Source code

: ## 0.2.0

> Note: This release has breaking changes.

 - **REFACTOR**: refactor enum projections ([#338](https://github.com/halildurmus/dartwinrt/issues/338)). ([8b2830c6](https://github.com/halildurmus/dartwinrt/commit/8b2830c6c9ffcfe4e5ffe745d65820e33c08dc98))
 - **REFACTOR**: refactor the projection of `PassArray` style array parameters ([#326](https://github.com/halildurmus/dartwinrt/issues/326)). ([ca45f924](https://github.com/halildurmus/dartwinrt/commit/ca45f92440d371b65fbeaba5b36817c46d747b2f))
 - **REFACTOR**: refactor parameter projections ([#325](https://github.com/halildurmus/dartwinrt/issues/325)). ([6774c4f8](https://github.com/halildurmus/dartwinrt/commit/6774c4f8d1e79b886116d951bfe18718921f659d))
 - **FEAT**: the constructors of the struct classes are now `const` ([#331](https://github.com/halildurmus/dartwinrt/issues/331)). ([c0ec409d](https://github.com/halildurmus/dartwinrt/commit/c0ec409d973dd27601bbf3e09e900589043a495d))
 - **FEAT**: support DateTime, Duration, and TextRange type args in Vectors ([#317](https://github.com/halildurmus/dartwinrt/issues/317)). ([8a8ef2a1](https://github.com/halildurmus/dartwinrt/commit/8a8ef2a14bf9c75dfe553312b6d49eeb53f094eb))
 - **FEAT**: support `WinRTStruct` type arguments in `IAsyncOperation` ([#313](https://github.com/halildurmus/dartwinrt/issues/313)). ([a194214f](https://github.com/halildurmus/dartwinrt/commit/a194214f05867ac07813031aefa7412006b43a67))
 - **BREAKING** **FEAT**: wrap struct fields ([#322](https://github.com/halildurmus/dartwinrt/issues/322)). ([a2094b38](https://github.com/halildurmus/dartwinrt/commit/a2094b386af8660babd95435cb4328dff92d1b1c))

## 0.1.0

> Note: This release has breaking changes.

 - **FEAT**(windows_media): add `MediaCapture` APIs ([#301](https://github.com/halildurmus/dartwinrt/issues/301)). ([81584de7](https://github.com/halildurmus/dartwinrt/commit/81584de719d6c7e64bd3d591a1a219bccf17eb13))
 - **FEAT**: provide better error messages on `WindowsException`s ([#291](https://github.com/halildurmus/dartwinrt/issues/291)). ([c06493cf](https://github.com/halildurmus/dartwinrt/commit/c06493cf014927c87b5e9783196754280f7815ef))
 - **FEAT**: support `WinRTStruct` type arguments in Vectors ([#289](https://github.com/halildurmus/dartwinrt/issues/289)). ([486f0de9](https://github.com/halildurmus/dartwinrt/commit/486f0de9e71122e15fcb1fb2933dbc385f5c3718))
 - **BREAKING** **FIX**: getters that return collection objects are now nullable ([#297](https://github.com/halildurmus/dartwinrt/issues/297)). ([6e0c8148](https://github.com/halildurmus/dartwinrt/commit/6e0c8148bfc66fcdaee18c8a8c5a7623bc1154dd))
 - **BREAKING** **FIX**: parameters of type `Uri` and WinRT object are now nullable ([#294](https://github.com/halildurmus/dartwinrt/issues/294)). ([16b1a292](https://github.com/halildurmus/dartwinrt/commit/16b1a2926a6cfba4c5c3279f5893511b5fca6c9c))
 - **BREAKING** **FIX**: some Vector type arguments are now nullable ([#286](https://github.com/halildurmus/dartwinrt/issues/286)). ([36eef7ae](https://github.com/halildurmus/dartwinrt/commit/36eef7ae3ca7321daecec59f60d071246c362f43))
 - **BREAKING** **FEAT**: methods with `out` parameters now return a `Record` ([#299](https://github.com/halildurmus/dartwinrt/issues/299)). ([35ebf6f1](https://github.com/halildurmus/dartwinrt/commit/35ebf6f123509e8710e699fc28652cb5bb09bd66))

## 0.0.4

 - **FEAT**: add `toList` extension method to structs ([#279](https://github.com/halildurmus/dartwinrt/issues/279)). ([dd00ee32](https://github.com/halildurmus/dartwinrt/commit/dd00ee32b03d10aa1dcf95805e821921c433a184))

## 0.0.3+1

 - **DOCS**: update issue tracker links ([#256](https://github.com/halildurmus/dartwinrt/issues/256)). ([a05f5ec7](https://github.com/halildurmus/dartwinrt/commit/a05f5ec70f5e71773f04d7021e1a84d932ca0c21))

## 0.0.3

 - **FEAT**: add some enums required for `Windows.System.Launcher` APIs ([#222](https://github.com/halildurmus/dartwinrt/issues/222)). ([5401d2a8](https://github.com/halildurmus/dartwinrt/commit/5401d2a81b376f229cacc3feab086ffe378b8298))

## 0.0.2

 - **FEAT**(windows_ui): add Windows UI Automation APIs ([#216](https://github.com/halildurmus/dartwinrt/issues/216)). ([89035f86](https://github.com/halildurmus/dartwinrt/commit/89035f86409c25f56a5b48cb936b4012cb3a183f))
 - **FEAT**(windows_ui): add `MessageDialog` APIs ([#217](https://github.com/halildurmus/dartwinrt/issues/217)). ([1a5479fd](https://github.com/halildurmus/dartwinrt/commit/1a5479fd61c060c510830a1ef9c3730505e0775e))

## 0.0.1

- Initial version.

--*--

**TASK PROMPT**. Extract exactly the leading lines of the data, stopping at and including the line with "- **REFACTOR**: refactor enum".

**REPLY TO THE EXERCISE**.
Source code

: ## 0.2.0

> Note: This release has breaking changes.

 - **REFACTOR**: refactor enum projections ([#338](https://github.com/halildurmus/dartwinrt/issues/338)). ([8b2830c6](https://github.com/halildurmus/dartwinrt/commit/8b2830c6c9ffcfe4e5ffe745d65820e33c08dc98))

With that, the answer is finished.